Pose Estimation using OpenCV

Syed Abdul Gaffar Shakhadri 20 May, 2021

5 min read

This article was published as a part of the Data Science Blogathon.

What is OpenCV?

Computer vision is a process by which we can understand how the images and videos are stored and manipulated, also it helps in the process of retrieving data from either images or videos. Computer Vision is part of Artificial Intelligence. Computer-Vision plays a major role in Autonomous cars, Object detections, robotics, object tracking, etc.

OpenCV

OpenCV is an open-source library mainly used for computer vision, image processing, and machine learning. It gives better output for real-time data, with the help of OpenCV, we can process images and videos so that the implemented algorithm can be able to identify objects such as cars, traffic signals, number plates, etc., and faces, or even handwriting of a human. With the help of other data analysis libraries, OpenCV is capable of processing the images and videos according to one’s desire.

More information about OpenCV can be acquired here (https://opencv.org/)

The library which we are going to use along with OpenCV-python is Mediapipe

What is Mediapipe?

Mediapipe is a framework mainly used for building multimodal audio, video, or any time series data. With the help of the MediaPipe framework, an impressive ML pipeline can be built for instance of inference models like TensorFlow, TFLite, and also for media processing functions.

Cutting edge ML models using Mediapipe

Face Detection
Multi-hand Tracking
Hair Segmentation
Object Detection and Tracking
Objectron: 3D Object Detection and Tracking
AutoFlip: Automatic video cropping pipeline
Pose Estimation

Pose Estimation

Human pose estimation from video or a real-time feed plays a crucial role in various fields such as full-body gesture control, quantifying physical exercise, and sign language recognition. For example, it can be used as the base model for fitness, yoga, and dance applications. It finds its major part in augmented reality.

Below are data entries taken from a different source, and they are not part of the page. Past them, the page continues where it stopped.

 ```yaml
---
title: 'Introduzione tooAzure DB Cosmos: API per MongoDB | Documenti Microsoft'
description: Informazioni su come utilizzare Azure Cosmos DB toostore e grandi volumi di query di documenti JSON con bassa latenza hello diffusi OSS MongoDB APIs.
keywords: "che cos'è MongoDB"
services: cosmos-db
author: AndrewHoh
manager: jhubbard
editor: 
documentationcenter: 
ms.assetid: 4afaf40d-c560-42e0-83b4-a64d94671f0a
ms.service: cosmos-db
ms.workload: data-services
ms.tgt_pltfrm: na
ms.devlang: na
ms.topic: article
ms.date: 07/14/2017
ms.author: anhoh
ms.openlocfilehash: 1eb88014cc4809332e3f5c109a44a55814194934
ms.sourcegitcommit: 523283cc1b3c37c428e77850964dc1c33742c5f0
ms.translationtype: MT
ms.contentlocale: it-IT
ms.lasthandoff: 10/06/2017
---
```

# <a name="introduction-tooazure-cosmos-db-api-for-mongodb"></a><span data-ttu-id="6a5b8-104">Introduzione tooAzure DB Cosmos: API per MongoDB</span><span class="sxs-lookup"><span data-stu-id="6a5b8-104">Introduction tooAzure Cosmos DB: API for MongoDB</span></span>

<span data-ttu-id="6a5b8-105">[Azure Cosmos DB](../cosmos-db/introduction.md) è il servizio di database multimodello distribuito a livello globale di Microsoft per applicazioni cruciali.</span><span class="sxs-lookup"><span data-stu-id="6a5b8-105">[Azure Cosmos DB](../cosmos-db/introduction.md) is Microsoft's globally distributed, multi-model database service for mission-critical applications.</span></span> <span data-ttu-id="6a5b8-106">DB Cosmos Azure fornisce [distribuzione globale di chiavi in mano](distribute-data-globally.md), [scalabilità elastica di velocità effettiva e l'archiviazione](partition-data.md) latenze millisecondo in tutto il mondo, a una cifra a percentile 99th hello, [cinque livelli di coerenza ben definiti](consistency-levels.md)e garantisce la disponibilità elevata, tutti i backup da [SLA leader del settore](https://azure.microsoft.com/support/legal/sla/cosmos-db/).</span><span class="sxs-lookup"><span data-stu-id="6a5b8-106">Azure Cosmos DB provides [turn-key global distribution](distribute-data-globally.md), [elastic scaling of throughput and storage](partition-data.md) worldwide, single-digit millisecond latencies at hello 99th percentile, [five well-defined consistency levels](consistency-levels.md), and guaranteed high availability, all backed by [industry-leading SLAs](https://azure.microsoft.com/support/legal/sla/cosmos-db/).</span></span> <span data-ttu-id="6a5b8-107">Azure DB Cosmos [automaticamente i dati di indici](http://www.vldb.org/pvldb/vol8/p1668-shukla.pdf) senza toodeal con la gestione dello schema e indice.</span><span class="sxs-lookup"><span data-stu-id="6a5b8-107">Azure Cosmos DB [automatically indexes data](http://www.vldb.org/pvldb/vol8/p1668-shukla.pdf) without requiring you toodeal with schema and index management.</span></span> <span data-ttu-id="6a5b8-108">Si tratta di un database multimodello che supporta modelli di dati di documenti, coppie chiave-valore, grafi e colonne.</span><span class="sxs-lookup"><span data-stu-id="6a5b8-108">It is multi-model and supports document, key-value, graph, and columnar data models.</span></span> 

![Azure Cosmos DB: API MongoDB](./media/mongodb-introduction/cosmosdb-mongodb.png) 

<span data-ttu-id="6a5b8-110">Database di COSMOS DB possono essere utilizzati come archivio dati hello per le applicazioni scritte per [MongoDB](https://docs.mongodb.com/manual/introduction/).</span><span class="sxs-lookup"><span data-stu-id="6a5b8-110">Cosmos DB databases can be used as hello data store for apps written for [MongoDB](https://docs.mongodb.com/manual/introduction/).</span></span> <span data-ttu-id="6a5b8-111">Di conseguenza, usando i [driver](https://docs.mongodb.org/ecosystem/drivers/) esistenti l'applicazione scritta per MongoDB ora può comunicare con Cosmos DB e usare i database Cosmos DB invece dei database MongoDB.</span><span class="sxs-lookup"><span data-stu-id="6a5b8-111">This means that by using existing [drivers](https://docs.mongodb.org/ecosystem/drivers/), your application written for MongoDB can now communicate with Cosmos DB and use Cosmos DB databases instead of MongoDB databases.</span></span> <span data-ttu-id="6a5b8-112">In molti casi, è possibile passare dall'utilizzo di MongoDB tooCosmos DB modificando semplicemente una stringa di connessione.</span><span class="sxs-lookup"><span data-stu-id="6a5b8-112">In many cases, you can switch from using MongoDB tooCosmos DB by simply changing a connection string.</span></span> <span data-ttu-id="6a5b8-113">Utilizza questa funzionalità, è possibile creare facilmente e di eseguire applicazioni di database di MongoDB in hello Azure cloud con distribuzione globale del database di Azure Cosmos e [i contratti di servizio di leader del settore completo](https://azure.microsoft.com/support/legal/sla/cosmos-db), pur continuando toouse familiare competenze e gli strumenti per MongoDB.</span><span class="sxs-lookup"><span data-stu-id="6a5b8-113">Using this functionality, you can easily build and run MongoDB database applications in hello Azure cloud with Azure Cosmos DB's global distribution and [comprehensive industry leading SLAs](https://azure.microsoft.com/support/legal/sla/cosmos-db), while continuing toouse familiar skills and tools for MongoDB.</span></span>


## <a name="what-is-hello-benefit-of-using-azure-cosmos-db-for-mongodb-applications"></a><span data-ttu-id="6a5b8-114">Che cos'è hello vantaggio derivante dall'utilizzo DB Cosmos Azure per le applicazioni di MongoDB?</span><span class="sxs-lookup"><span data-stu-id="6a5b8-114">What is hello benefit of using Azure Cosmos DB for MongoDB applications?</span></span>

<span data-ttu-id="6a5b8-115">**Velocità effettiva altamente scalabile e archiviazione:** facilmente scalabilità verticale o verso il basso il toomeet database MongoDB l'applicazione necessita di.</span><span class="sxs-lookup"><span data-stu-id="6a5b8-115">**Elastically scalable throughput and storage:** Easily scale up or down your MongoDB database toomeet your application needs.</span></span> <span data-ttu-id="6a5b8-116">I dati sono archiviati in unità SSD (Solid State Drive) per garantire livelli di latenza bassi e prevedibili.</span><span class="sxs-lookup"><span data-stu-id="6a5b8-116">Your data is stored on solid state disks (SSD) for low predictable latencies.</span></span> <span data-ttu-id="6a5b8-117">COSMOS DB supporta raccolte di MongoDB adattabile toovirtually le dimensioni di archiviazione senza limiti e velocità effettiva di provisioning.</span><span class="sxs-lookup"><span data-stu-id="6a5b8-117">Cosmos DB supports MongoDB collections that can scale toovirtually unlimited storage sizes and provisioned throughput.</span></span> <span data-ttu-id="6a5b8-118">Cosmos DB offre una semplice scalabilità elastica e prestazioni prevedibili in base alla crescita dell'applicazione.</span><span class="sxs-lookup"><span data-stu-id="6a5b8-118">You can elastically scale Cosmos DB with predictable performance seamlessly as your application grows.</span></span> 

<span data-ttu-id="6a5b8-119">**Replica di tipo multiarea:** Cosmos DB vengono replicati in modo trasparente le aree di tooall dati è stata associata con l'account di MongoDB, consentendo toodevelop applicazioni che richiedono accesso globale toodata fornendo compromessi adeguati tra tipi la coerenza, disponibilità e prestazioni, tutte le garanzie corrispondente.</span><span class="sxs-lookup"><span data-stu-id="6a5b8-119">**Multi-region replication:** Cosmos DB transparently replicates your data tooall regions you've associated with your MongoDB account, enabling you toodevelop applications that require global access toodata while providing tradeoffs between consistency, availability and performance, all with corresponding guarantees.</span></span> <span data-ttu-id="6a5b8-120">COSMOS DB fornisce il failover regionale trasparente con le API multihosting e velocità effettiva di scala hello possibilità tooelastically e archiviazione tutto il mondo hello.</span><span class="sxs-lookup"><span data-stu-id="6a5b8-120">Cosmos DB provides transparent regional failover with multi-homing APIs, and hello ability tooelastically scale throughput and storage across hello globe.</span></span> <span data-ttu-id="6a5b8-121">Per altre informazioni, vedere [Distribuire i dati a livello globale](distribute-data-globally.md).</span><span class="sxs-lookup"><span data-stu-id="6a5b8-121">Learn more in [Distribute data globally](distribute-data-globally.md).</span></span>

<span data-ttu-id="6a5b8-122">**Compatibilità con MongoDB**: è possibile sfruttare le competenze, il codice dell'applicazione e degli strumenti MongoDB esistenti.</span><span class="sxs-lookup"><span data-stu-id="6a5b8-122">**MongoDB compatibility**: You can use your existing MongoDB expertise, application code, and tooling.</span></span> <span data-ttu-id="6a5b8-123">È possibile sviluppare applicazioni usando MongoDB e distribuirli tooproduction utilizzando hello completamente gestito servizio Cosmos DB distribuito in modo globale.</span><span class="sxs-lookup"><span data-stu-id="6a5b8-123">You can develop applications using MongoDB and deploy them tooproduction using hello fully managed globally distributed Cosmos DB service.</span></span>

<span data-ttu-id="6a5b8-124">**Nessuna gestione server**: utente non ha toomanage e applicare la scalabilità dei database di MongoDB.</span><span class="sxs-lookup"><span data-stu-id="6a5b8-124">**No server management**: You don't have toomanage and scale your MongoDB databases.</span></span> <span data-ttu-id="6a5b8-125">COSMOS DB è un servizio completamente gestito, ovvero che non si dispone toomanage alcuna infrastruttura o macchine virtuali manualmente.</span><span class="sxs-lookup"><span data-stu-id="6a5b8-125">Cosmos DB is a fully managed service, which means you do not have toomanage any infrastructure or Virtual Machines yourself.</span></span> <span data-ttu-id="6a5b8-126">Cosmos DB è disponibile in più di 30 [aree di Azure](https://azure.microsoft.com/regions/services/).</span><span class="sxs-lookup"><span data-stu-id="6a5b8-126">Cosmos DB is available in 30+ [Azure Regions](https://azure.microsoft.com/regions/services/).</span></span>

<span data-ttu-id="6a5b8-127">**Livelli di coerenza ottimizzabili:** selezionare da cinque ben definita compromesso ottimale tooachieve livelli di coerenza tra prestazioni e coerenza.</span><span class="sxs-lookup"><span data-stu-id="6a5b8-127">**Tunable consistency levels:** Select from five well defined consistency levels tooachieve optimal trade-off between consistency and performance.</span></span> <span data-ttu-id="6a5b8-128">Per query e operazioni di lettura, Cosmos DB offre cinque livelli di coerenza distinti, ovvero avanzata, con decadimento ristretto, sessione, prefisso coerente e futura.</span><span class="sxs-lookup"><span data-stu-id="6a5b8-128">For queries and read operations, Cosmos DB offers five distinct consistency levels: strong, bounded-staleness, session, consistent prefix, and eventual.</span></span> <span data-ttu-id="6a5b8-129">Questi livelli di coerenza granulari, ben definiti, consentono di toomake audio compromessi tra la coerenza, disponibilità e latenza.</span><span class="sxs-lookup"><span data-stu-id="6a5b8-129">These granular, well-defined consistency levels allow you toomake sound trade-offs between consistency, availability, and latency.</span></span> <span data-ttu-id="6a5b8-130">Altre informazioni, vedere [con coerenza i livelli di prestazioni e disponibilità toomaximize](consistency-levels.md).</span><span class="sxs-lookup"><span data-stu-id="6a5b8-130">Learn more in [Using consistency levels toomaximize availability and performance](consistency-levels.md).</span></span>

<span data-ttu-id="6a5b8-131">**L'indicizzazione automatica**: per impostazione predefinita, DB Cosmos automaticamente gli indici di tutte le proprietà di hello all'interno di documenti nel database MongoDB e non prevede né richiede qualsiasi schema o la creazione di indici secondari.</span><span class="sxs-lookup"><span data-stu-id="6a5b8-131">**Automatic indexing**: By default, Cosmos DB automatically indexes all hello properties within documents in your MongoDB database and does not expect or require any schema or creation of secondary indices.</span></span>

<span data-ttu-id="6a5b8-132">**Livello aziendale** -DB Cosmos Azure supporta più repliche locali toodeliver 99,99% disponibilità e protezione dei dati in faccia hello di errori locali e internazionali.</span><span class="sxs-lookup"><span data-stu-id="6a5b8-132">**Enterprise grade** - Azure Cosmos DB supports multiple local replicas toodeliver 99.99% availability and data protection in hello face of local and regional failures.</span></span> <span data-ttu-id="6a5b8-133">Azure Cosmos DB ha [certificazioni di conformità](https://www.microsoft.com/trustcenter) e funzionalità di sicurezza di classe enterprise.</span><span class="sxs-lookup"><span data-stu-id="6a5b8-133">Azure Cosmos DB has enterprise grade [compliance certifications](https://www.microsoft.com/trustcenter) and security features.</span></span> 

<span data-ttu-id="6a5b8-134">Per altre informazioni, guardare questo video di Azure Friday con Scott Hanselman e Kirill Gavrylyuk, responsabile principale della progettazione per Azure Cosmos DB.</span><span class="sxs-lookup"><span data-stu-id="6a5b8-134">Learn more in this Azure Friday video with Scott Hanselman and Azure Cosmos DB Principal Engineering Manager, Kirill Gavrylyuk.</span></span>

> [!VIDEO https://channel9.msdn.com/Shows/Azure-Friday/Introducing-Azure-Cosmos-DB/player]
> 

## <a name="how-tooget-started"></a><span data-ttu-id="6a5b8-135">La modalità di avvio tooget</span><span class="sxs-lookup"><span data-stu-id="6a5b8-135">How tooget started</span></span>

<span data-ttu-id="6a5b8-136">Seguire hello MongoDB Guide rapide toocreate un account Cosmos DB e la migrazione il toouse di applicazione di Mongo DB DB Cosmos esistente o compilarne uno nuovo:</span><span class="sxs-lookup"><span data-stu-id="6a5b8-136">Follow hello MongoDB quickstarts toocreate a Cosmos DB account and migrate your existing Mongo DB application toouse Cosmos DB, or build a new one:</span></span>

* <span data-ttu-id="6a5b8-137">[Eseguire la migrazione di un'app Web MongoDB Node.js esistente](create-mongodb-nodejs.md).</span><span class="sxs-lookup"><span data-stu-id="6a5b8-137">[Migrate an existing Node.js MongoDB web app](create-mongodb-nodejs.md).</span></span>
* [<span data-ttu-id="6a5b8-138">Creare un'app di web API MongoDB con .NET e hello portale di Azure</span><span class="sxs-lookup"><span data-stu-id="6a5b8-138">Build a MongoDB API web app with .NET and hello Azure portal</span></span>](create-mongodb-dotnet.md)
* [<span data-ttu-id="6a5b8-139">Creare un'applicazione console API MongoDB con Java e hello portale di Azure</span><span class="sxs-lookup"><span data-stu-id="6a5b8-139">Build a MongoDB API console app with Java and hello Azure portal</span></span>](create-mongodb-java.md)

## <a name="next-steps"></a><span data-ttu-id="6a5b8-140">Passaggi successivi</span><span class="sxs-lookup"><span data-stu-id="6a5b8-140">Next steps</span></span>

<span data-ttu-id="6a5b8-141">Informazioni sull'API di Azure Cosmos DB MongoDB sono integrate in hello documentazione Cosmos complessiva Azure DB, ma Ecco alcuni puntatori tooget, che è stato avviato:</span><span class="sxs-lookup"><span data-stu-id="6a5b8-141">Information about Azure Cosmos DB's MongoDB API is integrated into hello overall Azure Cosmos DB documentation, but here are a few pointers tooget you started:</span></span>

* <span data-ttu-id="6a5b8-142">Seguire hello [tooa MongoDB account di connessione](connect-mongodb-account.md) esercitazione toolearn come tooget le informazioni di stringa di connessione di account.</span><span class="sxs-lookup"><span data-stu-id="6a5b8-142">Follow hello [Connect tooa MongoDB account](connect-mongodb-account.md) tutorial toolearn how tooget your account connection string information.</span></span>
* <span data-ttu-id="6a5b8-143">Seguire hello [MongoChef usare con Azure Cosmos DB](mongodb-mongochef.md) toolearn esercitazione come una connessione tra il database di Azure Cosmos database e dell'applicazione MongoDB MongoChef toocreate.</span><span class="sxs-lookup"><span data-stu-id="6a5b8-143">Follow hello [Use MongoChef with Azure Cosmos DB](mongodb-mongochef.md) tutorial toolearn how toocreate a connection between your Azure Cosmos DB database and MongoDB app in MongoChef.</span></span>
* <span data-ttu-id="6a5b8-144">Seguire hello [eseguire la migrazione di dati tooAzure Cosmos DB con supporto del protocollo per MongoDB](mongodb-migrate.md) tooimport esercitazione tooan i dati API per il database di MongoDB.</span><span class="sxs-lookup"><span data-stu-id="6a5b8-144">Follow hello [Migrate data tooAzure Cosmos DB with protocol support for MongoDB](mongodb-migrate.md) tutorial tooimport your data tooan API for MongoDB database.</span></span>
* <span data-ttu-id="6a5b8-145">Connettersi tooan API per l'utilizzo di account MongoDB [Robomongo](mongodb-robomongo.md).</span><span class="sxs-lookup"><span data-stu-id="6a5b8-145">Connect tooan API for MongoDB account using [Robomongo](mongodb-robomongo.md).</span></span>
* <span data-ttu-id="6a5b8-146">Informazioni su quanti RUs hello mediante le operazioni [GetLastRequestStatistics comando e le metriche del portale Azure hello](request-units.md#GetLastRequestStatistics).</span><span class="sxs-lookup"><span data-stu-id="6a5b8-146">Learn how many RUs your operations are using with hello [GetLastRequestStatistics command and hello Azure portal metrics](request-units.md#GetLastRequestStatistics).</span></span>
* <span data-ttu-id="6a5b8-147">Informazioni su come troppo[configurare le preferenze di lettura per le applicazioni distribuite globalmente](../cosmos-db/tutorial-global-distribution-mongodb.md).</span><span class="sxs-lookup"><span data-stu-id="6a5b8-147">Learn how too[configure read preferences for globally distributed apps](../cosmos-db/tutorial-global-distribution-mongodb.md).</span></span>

Media Pipe Pose is a framework for high-fidelity body pose tracking, which takes input from RGB video frames and infers 33 3D landmarks on the whole human. Current state-of-the-art approach methods rely primarily on powerful desktop environments for inferencing, whereas this method outperforms other methods and achieves very good results in real-time.

Pose Landmark Model

Source: https://google.github.io/mediapipe/solutions/pose.html

Now Let’s Get Started

First, install all the necessary libraries.

– pip install OpenCV-python

– pip install mediapipe

Download any kind of video for example dancing, running, etc. We will make use of that for our pose estimation. I am using the video provided in the link below.

(https://drive.google.com/file/d/1kFWHaAaeRU4biZ_1wKZlL4KCd0HSoNYd/view?usp=sharing)

To check if mediapipe is working, we will implement a small code using the above-downloaded video.

import cv2
import mediapipe as mp
import time

mpPose = mp.solutions.pose
pose = mpPose.Pose()
mpDraw = mp.solutions.drawing_utils

#cap = cv2.VideoCapture(0)
cap = cv2.VideoCapture('a.mp4')
pTime = 0

while True:
success, img = cap.read()
imgRGB = cv2.cvtColor(img, cv2.COLOR_BGR2RGB)
results = pose.process(imgRGB)
print(results.pose_landmarks)
if results.pose_landmarks:
mpDraw.draw_landmarks(img, results.pose_landmarks, mpPose.POSE_CONNECTIONS)
for id, lm in enumerate(results.pose_landmarks.landmark):
h, w,c = img.shape
print(id, lm)
cx, cy = int(lm.x*w), int(lm.y*h)
cv2.circle(img, (cx, cy), 5, (255,0,0), cv2.FILLED)

cTime = time.time()
fps = 1/(cTime-pTime)
pTime = cTime

cv2.putText(img, str(int(fps)), (50,50), cv2.FONT_HERSHEY_SIMPLEX,1,(255,0,0), 3)
cv2.imshow("Image", img)
cv2.waitKey(1)

In the above you can get easily that using OpenCV we are reading the frames from the video named ‘a.mp4’ and that frames are converted from BGR to RGB image and the using mediapipe we will draw the landmarks on the entire processed frames and finally, we will get video output with landmarks as shown below. The variables ‘cTime’, ‘pTime’, and ‘fps’ are used to calculate the reading frames per second. You can see the left corner in the below output for the number of frames.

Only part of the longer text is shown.